Distilleria Kvint e moneta da 5 rubli
Tiraspol ti accoglie con la sua aria demodée, i filobus che scivolano silenziosi nei vialoni che tagliano i parchi cittadini, le poche auto che transitano, molte sono ancora i vecchi modelli sovietici, le Zigulì di Togliatti, le Zaporozec della ZAZ ukrain, copia della 600, ho visto anche una Pobieda degli anni '40, come quella che aveva l'amico Valentin quando mi scarrozzava per le strade di Crimea. Qui le insegne sono tutte in russo come ovvio, essendosi il paese adagiato al 100% sulla Russia putiniana, tra l'altro sua unica sostenitrice economica. Si dice che qui l'economia traccheggi, le vecchie fabbriche sovietiche sono tutte in rovina, le centrali, che fornivano energia anche ai paesi vicini, contribuiscono, con la produzione attuale venduta all'estero, a portare qualche soldo in cassa; c'è qualche fabbrichetta tessile che sfrutta il basso costo della mano d'opera, ma ha grandi problemi ad esportare causa il mancato riconoscimento internazionale, come del resto la produzione agricola. Per la verità al di là della facciata vetero comunista, tutta l'economia è in mano al gruppo privato Sheriff, il cui presidente era, almeno fino al 2011, guarda caso, il figlio maggiore del presidente, che possiede catene di ristoranti, pompe di benzina, supermercati, televisione, distillerie e molto altro secondo la nota formazione delle fortune economiche degli oligarchi russi. 

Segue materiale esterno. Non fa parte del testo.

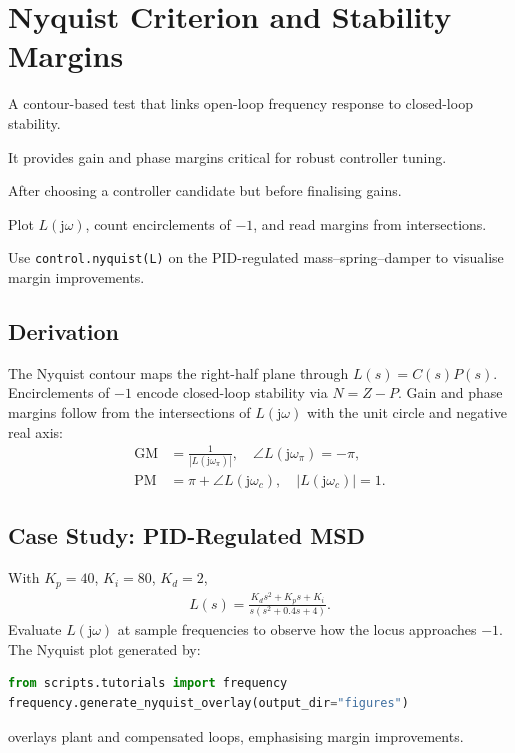 \section{Nyquist Criterion and Stability Margins}
\begin{beginnerguide}
    \item[\textbf{What?}] A contour-based test that links open-loop frequency response to closed-loop stability.
    \item[\textbf{Why?}] It provides gain and phase margins critical for robust controller tuning.
    \item[\textbf{When?}] After choosing a controller candidate but before finalising gains.
    \item[\textbf{How?}] Plot $L(\mathrm{j}\omega)$, count encirclements of $-1$, and read margins from intersections.
    \item[\textbf{Example}] Use \texttt{control.nyquist(L)} on the PID-regulated mass--spring--damper to visualise margin improvements.
\end{beginnerguide}
\subsection{Derivation}
The Nyquist contour maps the right-half plane through $L(s) = C(s) P(s)$. Encirclements of $-1$ encode closed-loop stability via $N = Z - P$. Gain and phase margins follow from the intersections of $L(\mathrm{j}\omega)$ with the unit circle and negative real axis:
\begin{align*}
    \text{GM} &= \frac{1}{|L(\mathrm{j}\omega_\pi)|}, \quad \angle L(\mathrm{j}\omega_\pi) = -\pi,\\
    \text{PM} &= \pi + \angle L(\mathrm{j}\omega_c), \quad |L(\mathrm{j}\omega_c)| = 1.
\end{align*}

\subsection{Case Study: PID-Regulated MSD}
With $K_p = 40$, $K_i = 80$, $K_d = 2$,
\begin{align*}
    L(s) = \frac{K_d s^2 + K_p s + K_i}{s (s^2 + 0.4 s + 4)}.
\end{align*}
Evaluate $L(\mathrm{j}\omega)$ at sample frequencies to observe how the locus approaches $-1$. The Nyquist plot generated by:
\begin{lstlisting}[language=python]
from scripts.tutorials import frequency
frequency.generate_nyquist_overlay(output_dir="figures")
\end{lstlisting}
overlays plant and compensated loops, emphasising margin improvements.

Il visto della Transnistria e la moneta di plastica
Bisogna anche ricordare che un'intero quartiere della città è occupato dalla antica distilleria Kvint, che tra l'altro produce un eccellente brandy, dovreste assaggiare l'invecchiato 25 anni, oltre a tanti altri distillati, la cui sede centrale, credo unico caso la mondo per un edificio privato, fa bella mostra di sé sulle banconote da cinque rubli. Già, la moneta. Ovviamente la repubblica di Transnistria batte orgogliosa la propria moneta, il rublo transnistriano, di cui può ovviamente fissare il cambio a proprio piacimento, tanto appena fuori dal confine è pura carta straccia che nessuno cambierebbe neppure in dollari dello Zimbabwe. Adesso il cambio è stato fissato a qualche centesimo in più del Lei moldavo, per evidenti ragioni propagandistiche, del tipo, noi siamo sempre un po' più avanti. Sempre in tema monetario è divertente ricordare come al momento della scissione per far fronte alla necessità, si usavano le banconote moldave a cui era stata applicato una marca da bollo. Un'altra curiosità davvero unica al mondo è che la Transnistria ha coniato monete di plastica, simili ai gettoni dei giochi da tavolo, tuttora circolanti. Il palazzo del governo sorge in una bella piazzetta piena di aiuole di rose multicolori. E' stato restaurato, ma la parete ad est è stata lasciata al suo stato naturale, butterata dei colpi di mitragliatore e di mortaio, che l'hanno colpita durante l'assedio rivoluzionario, quando dopo qualche giorno, i funzionari assediati si arresero e furono accompagnati ed espulsi in Moldavia, tra il giubilo della folla russofona. 

Mercato colcosiano
Ma il nostro ritorno al passato prosegue nel vicino mercato colcosiano. Ti ricordi Gianni quando ti accompagnavo, in quelle buie mattine domenicali di gelidi gennai, respirando aria puzzolente di benzina mal combusta, a quello fuori Mosca a cercare un pollo da comprare a peso d'oro dalle mastodontiche Tatiane e Ludmille, a cui il gelo imporporava le guance e la punta del naso! Qui quasi tutto è rimasto uguale, i banchi opulenti di carni macellate, monticelli di pollastri e cosce di maiali, i sacchettini confezionati a mano di tisane di erbe del bosco, la frutta di importazione, banane, kiwi, arance vendute a peso d'oro, le montagne di barattoli di tutte le dimensioni di composte, di frutta, di cetrioli (i famigerati agurzì che non ho ancora finito di digerire adesso); i barattoli di smietana e i tanti prodotti che pensavo scomparsi nelle pieghe del tempo. Non manca nella zona articoli per la casa, la famigerata carta igienica detta La vendetta di Stalin, perché rendeva rossa in modo omogeneo la parte interessata, ma in modo equanime a tutti i cittadini. Ma la sorpresa più emozionante mi aspetta fuori del mercato. Vicino ai pali della luce che sostengono i fili del filobus, c'è un banchetto colorato con un'insegna che mi ricaccia indietro di trent'anni. Una babuska bionda appollaiata sul trespolo accanto, aspetta avventori. Dall'unico rubinetto del banco spilla una bevanda ambrata che distribuisce in piccoli bicchieri di plastica a 2,50 rubli l'uno, 10 cent di euro. Si tratta del kvas, una bevanda fermentata a bassa gradazione alcoolica, massimo 1 grado, ottenuta da pressocché qualunque prodotto vegetale, dalla linfa di betulla ai cereali più vari, frutti di bosco e anche addirittura di mollica di pane avanzato, che andava per la maggiore in tutta l'URSS. 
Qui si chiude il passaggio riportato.